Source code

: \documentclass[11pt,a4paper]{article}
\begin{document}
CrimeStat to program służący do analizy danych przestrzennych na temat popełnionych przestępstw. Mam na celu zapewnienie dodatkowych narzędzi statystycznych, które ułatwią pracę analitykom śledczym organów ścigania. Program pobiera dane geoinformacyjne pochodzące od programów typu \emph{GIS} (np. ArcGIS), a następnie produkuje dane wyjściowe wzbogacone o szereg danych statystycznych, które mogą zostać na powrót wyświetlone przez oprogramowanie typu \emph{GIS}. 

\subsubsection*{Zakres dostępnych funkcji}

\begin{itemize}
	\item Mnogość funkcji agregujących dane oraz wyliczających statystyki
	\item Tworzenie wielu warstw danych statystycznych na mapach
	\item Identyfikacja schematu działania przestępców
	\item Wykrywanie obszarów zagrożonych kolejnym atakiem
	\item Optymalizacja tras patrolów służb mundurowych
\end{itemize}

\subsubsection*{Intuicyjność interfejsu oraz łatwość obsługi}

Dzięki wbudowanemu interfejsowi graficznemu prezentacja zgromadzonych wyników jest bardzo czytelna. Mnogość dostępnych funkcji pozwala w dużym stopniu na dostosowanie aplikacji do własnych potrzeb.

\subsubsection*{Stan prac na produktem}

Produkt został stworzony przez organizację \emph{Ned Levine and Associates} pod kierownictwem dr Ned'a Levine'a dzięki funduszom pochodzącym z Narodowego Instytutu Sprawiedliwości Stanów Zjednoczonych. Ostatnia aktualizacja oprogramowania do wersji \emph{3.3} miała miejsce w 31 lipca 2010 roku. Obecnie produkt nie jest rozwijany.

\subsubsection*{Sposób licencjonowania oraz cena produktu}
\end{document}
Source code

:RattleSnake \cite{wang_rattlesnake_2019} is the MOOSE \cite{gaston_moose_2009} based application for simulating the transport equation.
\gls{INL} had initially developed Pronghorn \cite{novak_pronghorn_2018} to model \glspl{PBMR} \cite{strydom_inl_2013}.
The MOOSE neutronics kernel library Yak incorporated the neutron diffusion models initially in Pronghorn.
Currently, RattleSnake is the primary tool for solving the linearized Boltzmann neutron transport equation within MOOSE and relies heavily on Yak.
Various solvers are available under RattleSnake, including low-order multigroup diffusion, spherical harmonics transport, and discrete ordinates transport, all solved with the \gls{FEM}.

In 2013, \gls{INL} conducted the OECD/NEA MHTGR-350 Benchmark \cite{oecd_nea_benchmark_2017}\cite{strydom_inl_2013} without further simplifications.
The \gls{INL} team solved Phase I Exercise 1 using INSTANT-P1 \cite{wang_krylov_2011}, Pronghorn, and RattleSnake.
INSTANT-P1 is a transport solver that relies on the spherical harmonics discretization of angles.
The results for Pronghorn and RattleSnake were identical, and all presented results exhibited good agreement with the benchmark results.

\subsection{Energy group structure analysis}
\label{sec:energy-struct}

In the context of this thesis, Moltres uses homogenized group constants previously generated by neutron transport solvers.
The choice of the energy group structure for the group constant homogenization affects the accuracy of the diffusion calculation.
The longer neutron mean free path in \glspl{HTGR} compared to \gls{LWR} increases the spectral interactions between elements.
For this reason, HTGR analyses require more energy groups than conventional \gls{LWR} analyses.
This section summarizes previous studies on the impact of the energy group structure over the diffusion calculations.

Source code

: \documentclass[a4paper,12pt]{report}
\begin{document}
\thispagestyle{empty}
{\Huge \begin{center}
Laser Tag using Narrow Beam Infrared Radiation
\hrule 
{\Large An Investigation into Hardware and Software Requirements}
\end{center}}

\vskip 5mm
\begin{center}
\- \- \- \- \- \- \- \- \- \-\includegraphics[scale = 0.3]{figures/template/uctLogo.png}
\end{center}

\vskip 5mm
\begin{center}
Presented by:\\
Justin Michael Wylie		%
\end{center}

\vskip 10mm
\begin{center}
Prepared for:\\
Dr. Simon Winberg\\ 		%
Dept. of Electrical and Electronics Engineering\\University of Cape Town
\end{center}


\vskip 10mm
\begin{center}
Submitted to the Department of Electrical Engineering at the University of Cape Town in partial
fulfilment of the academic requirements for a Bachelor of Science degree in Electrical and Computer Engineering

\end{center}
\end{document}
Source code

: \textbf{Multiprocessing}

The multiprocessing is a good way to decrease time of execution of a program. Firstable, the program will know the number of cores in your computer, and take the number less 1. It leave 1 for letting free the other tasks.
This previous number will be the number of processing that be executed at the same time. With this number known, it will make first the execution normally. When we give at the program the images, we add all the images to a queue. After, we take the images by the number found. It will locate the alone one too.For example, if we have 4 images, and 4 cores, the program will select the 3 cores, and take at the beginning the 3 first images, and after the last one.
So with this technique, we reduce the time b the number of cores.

**WHAT THE EXERCISE ASKS**
Look over the material above and report each line holding "spherical".

**RESULT OF THE EXERCISE**
Various solvers are available under RattleSnake, including low-order multigroup diffusion, spherical harmonics transport, and discrete ordinates transport, all solved with the \gls{FEM}.
INSTANT-P1 is a transport solver that relies on the spherical harmonics discretization of angles.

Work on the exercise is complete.